After you’re done, you can now open Jupyter notebooks, and also plain Python files and run pieces of code directly from within VS Code. This looks almost like Anaconda’s Jupyter implementation, but you save a lot of disk space with this slightly more advanced method.
Benefits of this method
Finally, what are the benefits of using this method over Anaconda or even plain Jupyter notebooks? Well, first, it’s easier using VS Code for this. If you use Anaconda, you have to manually start a Jupyter server, and then you need a browser to work with your notebooks. If you use plain Jupyter notebooks, you achieve the same by running the command
jupyter notebook in your terminal. Both are not really great. If you use VS Code, all of this is being done in the background automatically as soon as you run anything.
The second benefit of this method is that you save a lot of space. The roughly 300 MB of VS Code is nothing compared to the Gigabyte of disk space occupied by a full Anacondas installation. But the third, and possibly most important benefit is, that you save yourself from using your browser to edit jupyter notebooks. I personally am very averse to using a browser for anything computationally heavy. Of course, the real work is being done in a second thread in the background, but it just doesn’t feel “right” analysing Gigabytes of data using your browser. However, with the VS Code installation, you can also hook up to a remote server, if your lab provides you one, and then retain the same graphical user interface both for your own projects as well as for collaborative projects.
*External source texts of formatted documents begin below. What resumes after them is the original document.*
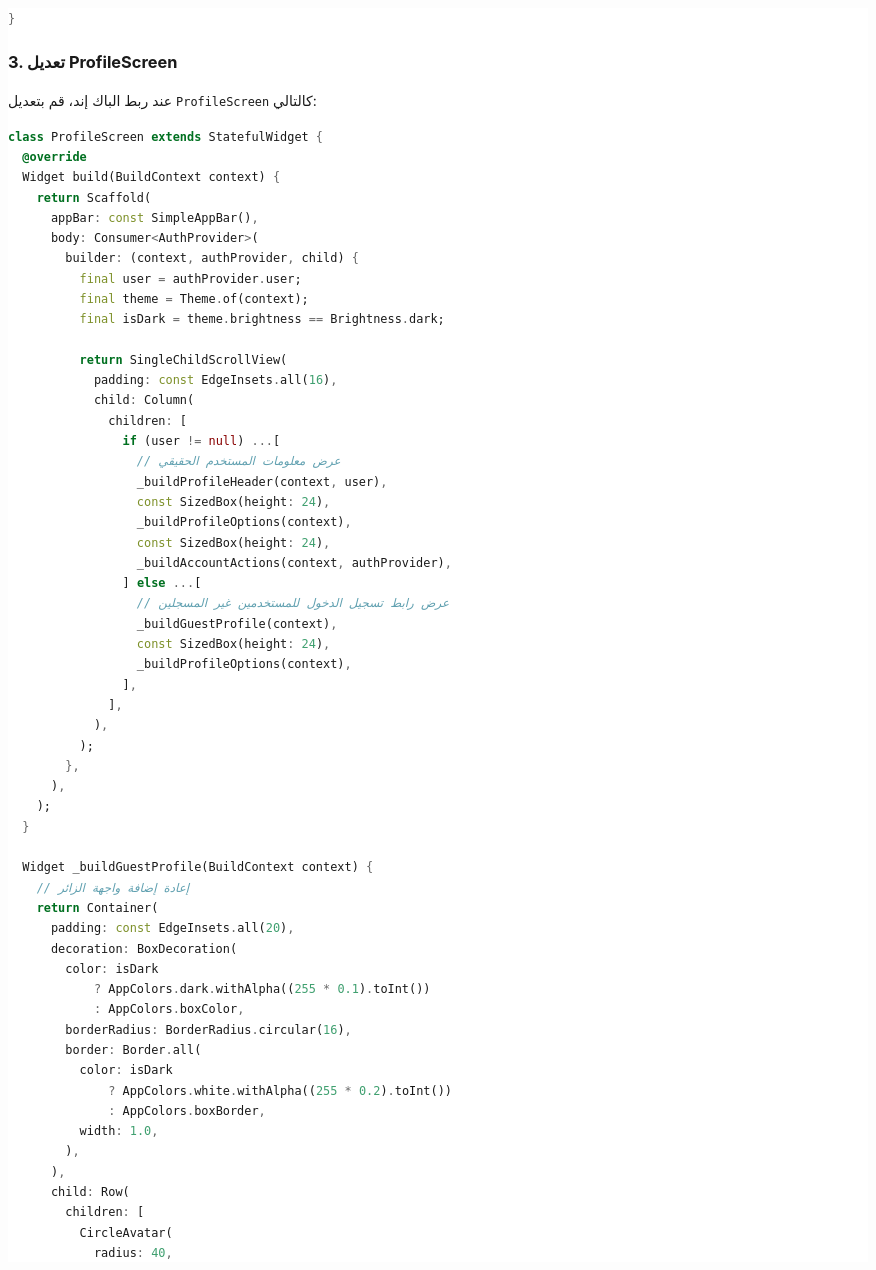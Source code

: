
 ```dart
}
```

### 3. تعديل ProfileScreen

عند ربط الباك إند، قم بتعديل `ProfileScreen` كالتالي:

```dart
class ProfileScreen extends StatefulWidget {
  @override
  Widget build(BuildContext context) {
    return Scaffold(
      appBar: const SimpleAppBar(),
      body: Consumer<AuthProvider>(
        builder: (context, authProvider, child) {
          final user = authProvider.user;
          final theme = Theme.of(context);
          final isDark = theme.brightness == Brightness.dark;

          return SingleChildScrollView(
            padding: const EdgeInsets.all(16),
            child: Column(
              children: [
                if (user != null) ...[
                  // عرض معلومات المستخدم الحقيقي
                  _buildProfileHeader(context, user),
                  const SizedBox(height: 24),
                  _buildProfileOptions(context),
                  const SizedBox(height: 24),
                  _buildAccountActions(context, authProvider),
                ] else ...[
                  // عرض رابط تسجيل الدخول للمستخدمين غير المسجلين
                  _buildGuestProfile(context),
                  const SizedBox(height: 24),
                  _buildProfileOptions(context),
                ],
              ],
            ),
          );
        },
      ),
    );
  }

  Widget _buildGuestProfile(BuildContext context) {
    // إعادة إضافة واجهة الزائر
    return Container(
      padding: const EdgeInsets.all(20),
      decoration: BoxDecoration(
        color: isDark
            ? AppColors.dark.withAlpha((255 * 0.1).toInt())
            : AppColors.boxColor,
        borderRadius: BorderRadius.circular(16),
        border: Border.all(
          color: isDark
              ? AppColors.white.withAlpha((255 * 0.2).toInt())
              : AppColors.boxBorder,
          width: 1.0,
        ),
      ),
      child: Row(
        children: [
          CircleAvatar(
            radius: 40,
```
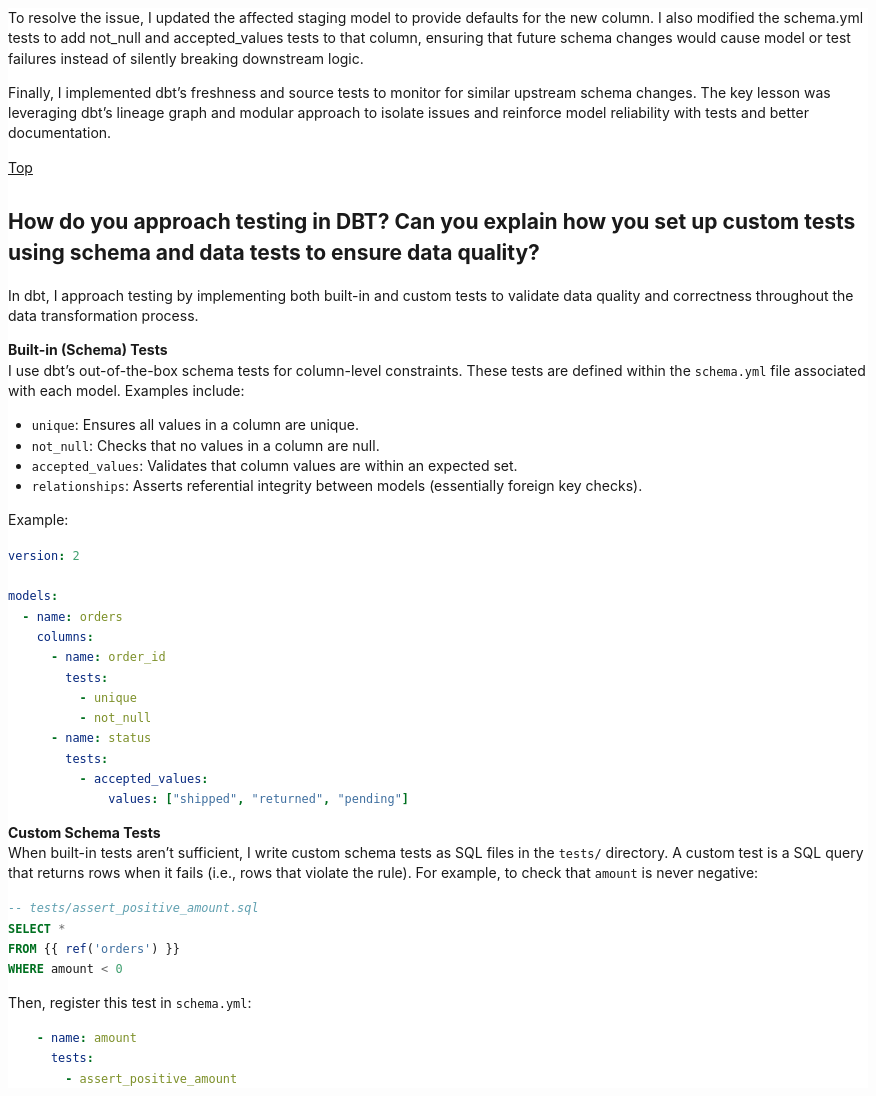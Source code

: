 To resolve the issue, I updated the affected staging model to provide defaults for the new column. I also modified the schema.yml tests to add not_null and accepted_values tests to that column, ensuring that future schema changes would cause model or test failures instead of silently breaking downstream logic.

Finally, I implemented dbt’s freshness and source tests to monitor for similar upstream schema changes. The key lesson was leveraging dbt’s lineage graph and modular approach to isolate issues and reinforce model reliability with tests and better documentation.

[Top](#top)

## How do you approach testing in DBT? Can you explain how you set up custom tests using schema and data tests to ensure data quality?
In dbt, I approach testing by implementing both built-in and custom tests to validate data quality and correctness throughout the data transformation process.

**Built-in (Schema) Tests**  
I use dbt’s out-of-the-box schema tests for column-level constraints. These tests are defined within the `schema.yml` file associated with each model. Examples include:

- `unique`: Ensures all values in a column are unique.
- `not_null`: Checks that no values in a column are null.
- `accepted_values`: Validates that column values are within an expected set.
- `relationships`: Asserts referential integrity between models (essentially foreign key checks).

Example:
```yaml
version: 2

models:
  - name: orders
    columns:
      - name: order_id
        tests:
          - unique
          - not_null
      - name: status
        tests:
          - accepted_values:
              values: ["shipped", "returned", "pending"]
```

**Custom Schema Tests**  
When built-in tests aren’t sufficient, I write custom schema tests as SQL files in the `tests/` directory. A custom test is a SQL query that returns rows when it fails (i.e., rows that violate the rule). For example, to check that `amount` is never negative:

```sql
-- tests/assert_positive_amount.sql
SELECT *
FROM {{ ref('orders') }}
WHERE amount < 0
```
Then, register this test in `schema.yml`:
```yaml
    - name: amount
      tests:
        - assert_positive_amount
```
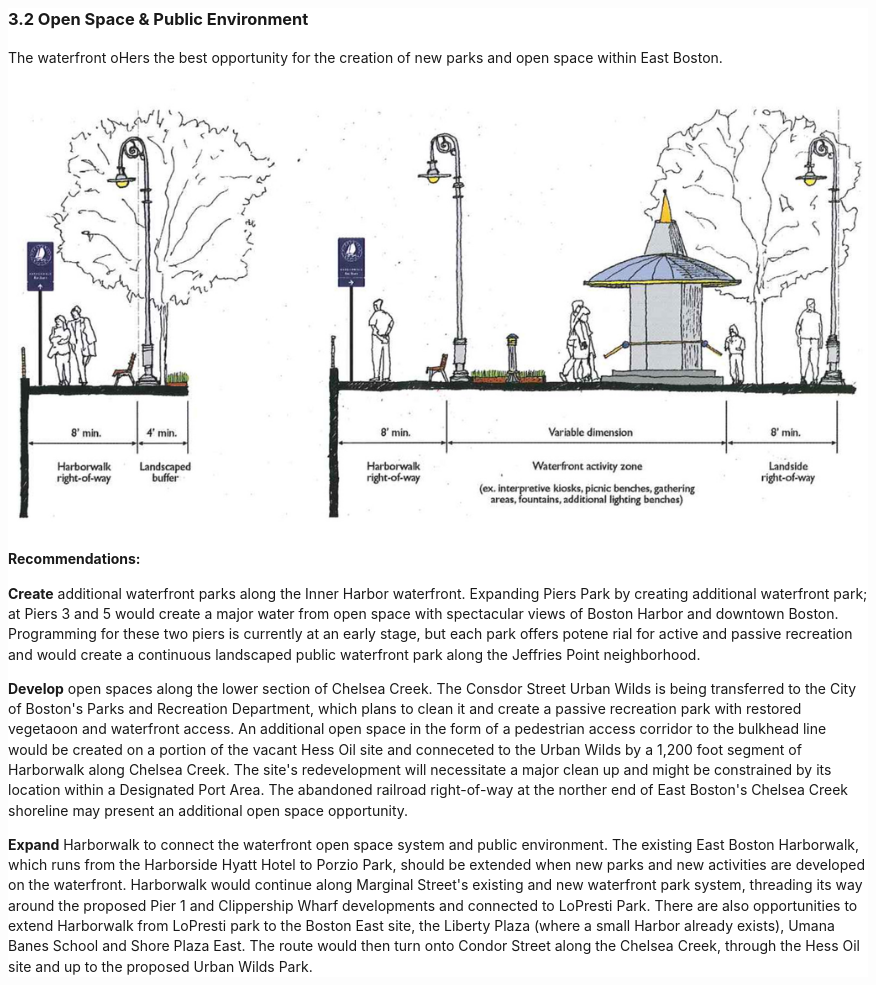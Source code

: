 
### 3.2 Open Space & Public Environment

The waterfront oHers the best opportunity for the creation of new parks and open space within East Boston.

![Cross section of Harborwalk and potential Waterfront Way](images/3-10.jpg)

**Recommendations:**

**Create** additional waterfront parks along the Inner Harbor waterfront. Expanding Piers Park by creating additional waterfront park; at Piers 3 and 5 would create a major water from open space with spectacular views of Boston Harbor and downtown Boston. Programming for these two piers is currently at an early stage, but each park offers potene rial for active and passive recreation and would create a continuous landscaped public waterfront park along the Jeffries Point neighborhood.

**Develop** open spaces along the lower section of Chelsea Creek.  The Consdor Street Urban Wilds is being transferred to the City of Boston's Parks and Recreation Department, which plans to clean it and create a passive recreation park with restored vegetaoon and waterfront access.  An additional open space in the form of a pedestrian access corridor to the bulkhead line would be created on a portion of the vacant Hess Oil site and conneceted to the Urban Wilds by a 1,200 foot segment of Harborwalk along Chelsea Creek.  The site's redevelopment will necessitate a major clean up and might be constrained by its location within a Designated Port Area.  The abandoned railroad right-of-way at the norther end of East Boston's Chelsea Creek shoreline may present an additional open space opportunity.  

**Expand** Harborwalk to connect the waterfront open space system and public environment.  The existing East Boston Harborwalk, which runs from the Harborside Hyatt Hotel to Porzio Park, should be extended when new parks and new activities are developed on the waterfront.  Harborwalk would continue along Marginal Street's existing and new waterfront park system, threading its way around the proposed Pier 1 and Clippership Wharf developments and connected to LoPresti Park.  There are also opportunities to extend Harborwalk from LoPresti park to the Boston East site, the Liberty Plaza (where a small Harbor already exists), Umana Banes School and Shore Plaza East.  The route would then turn onto Condor Street along the Chelsea Creek, through the Hess Oil site and up to the proposed Urban Wilds Park.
In the end, for those of you who are afraid of installing a few packages over the command line, installing the Anacondas package might be the better option, but if you plan to stay in data science for a long time, it might make sense to just take the plunge. The first project I did in order to get back into data analysis was to write a crawler for GitHub repository data, and it turned out to be a huge success, so possibly I’ll be writing another blog post on that as well!